_WHAT THE EXERCISE ASKS_
Set down, word for word, each line from the top of the data through the line that has "an embedded system"; omit every picture.

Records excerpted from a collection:
........
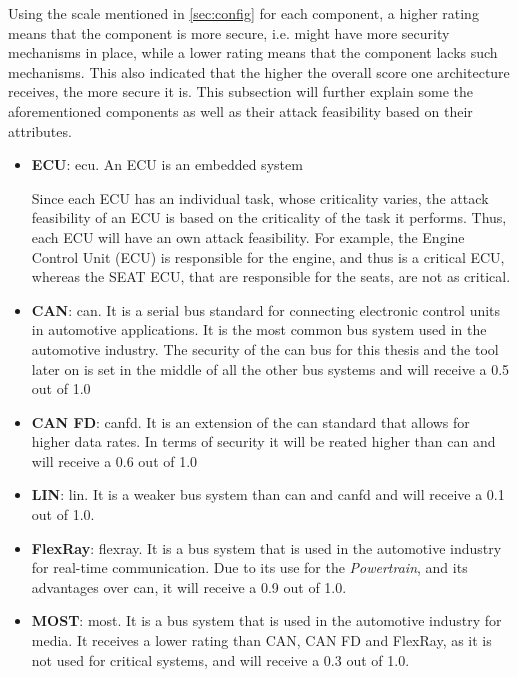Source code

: Using the scale mentioned in \ref{sec:config} for each component, a higher rating means that the component is more secure, i.e. might have more security mechanisms in place,
while a lower rating means that the component lacks such mechanisms.
This also indicated that the higher the overall score one architecture receives, the more secure it is.
This subsection will further explain some the aforementioned components as well as their attack feasibility based on their attributes.

\begin{itemize}
    \item \textbf{ECU}: \gls{ecu}. An ECU is an embedded system  

    Since each ECU has an individual task, whose criticality varies, the attack feasibility of an ECU is based on the criticality of the task it performs.
    Thus, each ECU will have an own attack feasibility. 
    For example, the Engine Control Unit (ECU) is responsible for the engine, and thus is a critical ECU, 
    whereas the SEAT ECU, that are responsible for the seats, are not as critical.
    
    \item \textbf{CAN}: \gls{can}. It is a serial bus standard for connecting electronic control units in automotive applications.
    It is the most common bus system used in the automotive industry. 
    The security of the \gls{can} bus for this thesis and the tool later on is set in the middle of all the other bus systems and will receive a 0.5 out of 1.0

    \item \textbf{CAN FD}: \gls{canfd}. It is an extension of the \gls{can} standard that allows for higher data rates.
    In terms of security it will be reated higher than \gls{can} and will receive a 0.6 out of 1.0
    
    \item \textbf{LIN}: \gls{lin}. It is a weaker bus system than \gls{can} and \gls{canfd} and will receive a 0.1 out of 1.0.
    
    \item \textbf{FlexRay}: \gls{flexray}. It is a bus system that is used in the automotive industry for real-time communication.
    Due to its use for the \textit{Powertrain}, and its advantages over \gls{can}, it will receive a 0.9 out of 1.0.

    \item \textbf{MOST}: \gls{most}. It is a bus system that is used in the automotive industry for media.
    It receives a lower rating than CAN, CAN FD and FlexRay, as it is not used for critical systems, and will receive a 0.3 out of 1.0.


\end{itemize}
........
_EXPECTED ANSWER_
Source code

: Using the scale mentioned in \ref{sec:config} for each component, a higher rating means that the component is more secure, i.e. might have more security mechanisms in place,
while a lower rating means that the component lacks such mechanisms.
This also indicated that the higher the overall score one architecture receives, the more secure it is.
This subsection will further explain some the aforementioned components as well as their attack feasibility based on their attributes.

\begin{itemize}
    \item \textbf{ECU}: \gls{ecu}. An ECU is an embedded system  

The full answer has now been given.